EXERCISE REQUIREMENTS –
In the entries that follow, the line with "workshop Advances in" opens the range and the line with "Molecular Dynamics: Long" closes it; repeat that range exactly, both lines included.

DATA –
════════════════
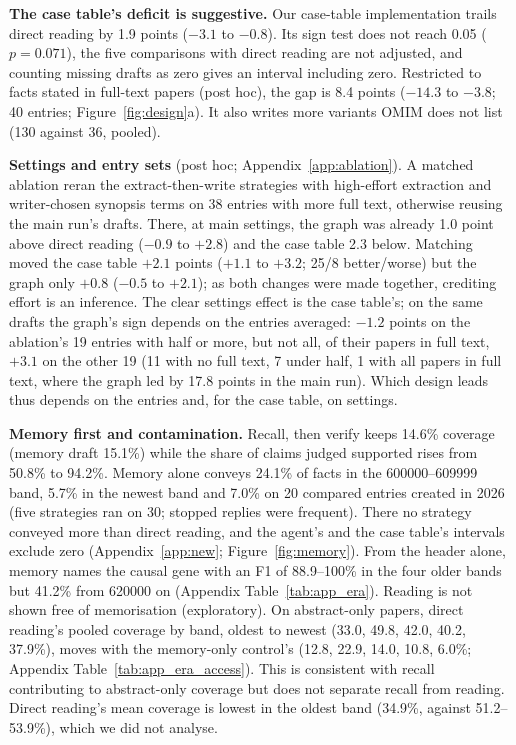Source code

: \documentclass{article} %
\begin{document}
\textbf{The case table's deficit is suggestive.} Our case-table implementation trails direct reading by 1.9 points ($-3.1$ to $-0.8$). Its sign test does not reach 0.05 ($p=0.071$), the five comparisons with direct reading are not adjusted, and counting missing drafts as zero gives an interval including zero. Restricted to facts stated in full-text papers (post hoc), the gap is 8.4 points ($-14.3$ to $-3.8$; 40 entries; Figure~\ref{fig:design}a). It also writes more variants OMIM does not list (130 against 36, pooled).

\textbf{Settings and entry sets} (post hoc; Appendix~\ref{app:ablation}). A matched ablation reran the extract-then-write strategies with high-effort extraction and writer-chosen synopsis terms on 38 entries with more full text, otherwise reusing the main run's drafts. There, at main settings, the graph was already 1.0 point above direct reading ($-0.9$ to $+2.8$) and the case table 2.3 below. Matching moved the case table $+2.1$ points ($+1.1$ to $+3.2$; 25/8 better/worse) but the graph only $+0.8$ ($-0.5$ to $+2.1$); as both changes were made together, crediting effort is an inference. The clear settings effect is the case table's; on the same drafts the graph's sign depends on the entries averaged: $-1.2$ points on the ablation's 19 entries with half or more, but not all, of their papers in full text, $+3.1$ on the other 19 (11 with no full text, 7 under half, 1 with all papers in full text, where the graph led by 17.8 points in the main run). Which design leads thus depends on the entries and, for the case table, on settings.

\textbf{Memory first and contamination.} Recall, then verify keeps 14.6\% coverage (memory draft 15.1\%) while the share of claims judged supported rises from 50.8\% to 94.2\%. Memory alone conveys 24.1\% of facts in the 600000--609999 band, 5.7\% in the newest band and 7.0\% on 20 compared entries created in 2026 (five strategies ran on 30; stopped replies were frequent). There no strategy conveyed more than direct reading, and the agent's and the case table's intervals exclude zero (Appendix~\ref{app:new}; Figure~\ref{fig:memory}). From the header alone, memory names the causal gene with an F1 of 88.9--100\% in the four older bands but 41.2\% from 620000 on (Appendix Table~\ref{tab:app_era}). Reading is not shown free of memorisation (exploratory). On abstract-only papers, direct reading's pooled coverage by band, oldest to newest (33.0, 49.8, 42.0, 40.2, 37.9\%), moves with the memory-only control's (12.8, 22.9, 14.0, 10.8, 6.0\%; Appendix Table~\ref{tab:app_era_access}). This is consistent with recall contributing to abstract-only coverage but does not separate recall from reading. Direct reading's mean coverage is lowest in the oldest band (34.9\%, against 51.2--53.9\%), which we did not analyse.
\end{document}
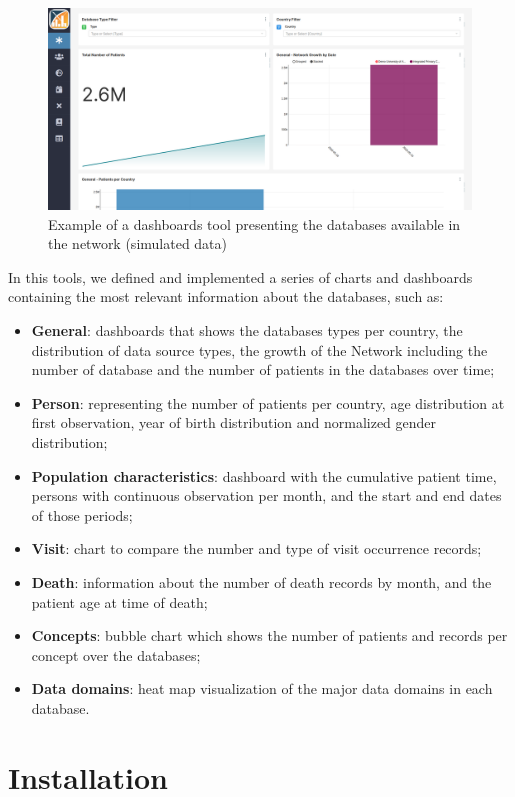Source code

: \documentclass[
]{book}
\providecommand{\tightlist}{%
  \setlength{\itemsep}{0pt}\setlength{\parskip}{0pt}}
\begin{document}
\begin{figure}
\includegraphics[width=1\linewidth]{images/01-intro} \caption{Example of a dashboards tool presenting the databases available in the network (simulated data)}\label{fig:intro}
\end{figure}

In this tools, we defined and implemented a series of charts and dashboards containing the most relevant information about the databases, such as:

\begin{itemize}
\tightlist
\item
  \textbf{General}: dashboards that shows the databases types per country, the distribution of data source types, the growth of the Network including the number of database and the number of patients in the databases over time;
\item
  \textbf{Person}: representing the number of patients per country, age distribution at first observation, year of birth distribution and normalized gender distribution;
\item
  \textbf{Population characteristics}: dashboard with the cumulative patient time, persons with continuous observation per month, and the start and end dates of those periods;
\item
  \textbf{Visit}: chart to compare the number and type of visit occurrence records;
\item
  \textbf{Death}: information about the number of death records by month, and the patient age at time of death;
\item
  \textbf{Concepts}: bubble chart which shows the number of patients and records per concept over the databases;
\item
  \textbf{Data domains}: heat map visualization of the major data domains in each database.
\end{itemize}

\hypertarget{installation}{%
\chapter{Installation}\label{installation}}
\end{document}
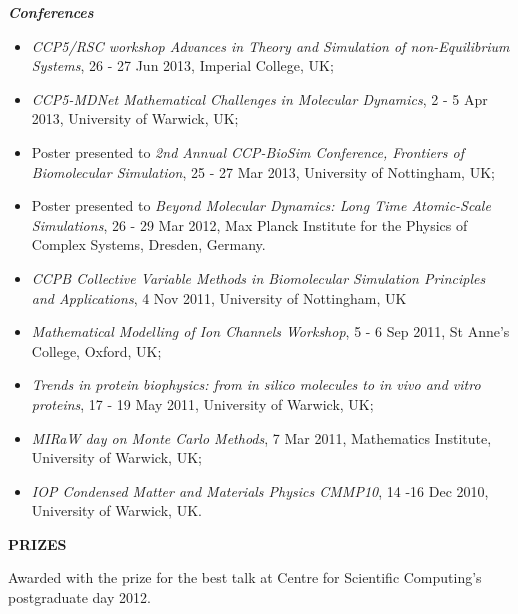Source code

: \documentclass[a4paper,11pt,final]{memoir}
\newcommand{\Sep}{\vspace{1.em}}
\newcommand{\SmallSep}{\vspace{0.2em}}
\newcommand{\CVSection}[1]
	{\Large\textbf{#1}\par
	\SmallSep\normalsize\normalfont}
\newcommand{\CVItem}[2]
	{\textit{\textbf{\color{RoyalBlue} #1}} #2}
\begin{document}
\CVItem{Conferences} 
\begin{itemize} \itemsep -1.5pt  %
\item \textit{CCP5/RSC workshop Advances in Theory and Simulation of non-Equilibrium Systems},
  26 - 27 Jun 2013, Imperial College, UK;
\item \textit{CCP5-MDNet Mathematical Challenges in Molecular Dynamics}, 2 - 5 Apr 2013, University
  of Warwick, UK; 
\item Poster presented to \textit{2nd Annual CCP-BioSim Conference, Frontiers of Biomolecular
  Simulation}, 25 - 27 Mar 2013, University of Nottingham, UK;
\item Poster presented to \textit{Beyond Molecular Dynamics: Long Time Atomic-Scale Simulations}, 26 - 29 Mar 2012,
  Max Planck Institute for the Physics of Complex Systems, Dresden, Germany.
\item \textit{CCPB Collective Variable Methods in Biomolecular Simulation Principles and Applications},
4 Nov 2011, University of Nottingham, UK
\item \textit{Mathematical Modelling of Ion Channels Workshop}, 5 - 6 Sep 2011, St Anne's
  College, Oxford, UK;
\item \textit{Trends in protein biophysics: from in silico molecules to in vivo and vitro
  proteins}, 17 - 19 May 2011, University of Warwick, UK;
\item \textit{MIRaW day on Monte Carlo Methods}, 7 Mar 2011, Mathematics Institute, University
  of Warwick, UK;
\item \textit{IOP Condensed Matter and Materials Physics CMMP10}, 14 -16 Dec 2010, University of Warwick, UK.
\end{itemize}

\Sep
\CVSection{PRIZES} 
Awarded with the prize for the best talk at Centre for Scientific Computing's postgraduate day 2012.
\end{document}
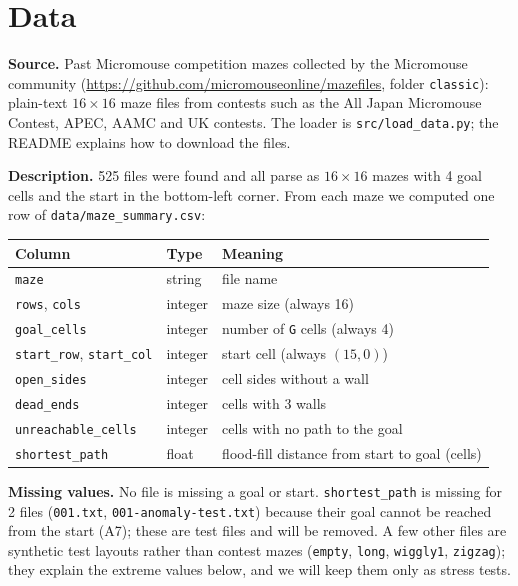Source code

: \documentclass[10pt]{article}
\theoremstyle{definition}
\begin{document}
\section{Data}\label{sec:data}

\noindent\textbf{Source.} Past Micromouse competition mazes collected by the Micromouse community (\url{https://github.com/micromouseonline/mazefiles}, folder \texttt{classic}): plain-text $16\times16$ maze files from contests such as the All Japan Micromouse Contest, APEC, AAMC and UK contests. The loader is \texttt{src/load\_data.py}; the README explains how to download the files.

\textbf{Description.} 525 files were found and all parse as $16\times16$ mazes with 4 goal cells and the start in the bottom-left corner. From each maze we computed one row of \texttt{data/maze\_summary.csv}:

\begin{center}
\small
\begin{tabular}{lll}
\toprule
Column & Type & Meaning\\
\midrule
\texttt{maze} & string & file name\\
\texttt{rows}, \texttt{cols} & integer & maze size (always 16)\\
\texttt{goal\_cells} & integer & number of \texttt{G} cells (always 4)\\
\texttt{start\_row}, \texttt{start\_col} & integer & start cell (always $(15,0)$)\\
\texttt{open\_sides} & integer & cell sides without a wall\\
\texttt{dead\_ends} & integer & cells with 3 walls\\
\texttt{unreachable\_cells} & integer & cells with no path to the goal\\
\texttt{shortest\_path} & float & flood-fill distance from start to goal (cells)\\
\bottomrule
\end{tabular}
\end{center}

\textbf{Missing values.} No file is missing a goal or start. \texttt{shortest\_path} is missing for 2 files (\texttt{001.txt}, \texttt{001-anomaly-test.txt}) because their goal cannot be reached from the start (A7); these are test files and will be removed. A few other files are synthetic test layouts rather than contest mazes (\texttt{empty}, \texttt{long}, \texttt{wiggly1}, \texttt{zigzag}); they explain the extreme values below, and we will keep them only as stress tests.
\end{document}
════════════════
TASK SOLUTION –
\item \textit{CCP5/RSC workshop Advances in Theory and Simulation of non-Equilibrium Systems},
  26 - 27 Jun 2013, Imperial College, UK;
\item \textit{CCP5-MDNet Mathematical Challenges in Molecular Dynamics}, 2 - 5 Apr 2013, University
  of Warwick, UK; 
\item Poster presented to \textit{2nd Annual CCP-BioSim Conference, Frontiers of Biomolecular
  Simulation}, 25 - 27 Mar 2013, University of Nottingham, UK;
\item Poster presented to \textit{Beyond Molecular Dynamics: Long Time Atomic-Scale Simulations}, 26 - 29 Mar 2012,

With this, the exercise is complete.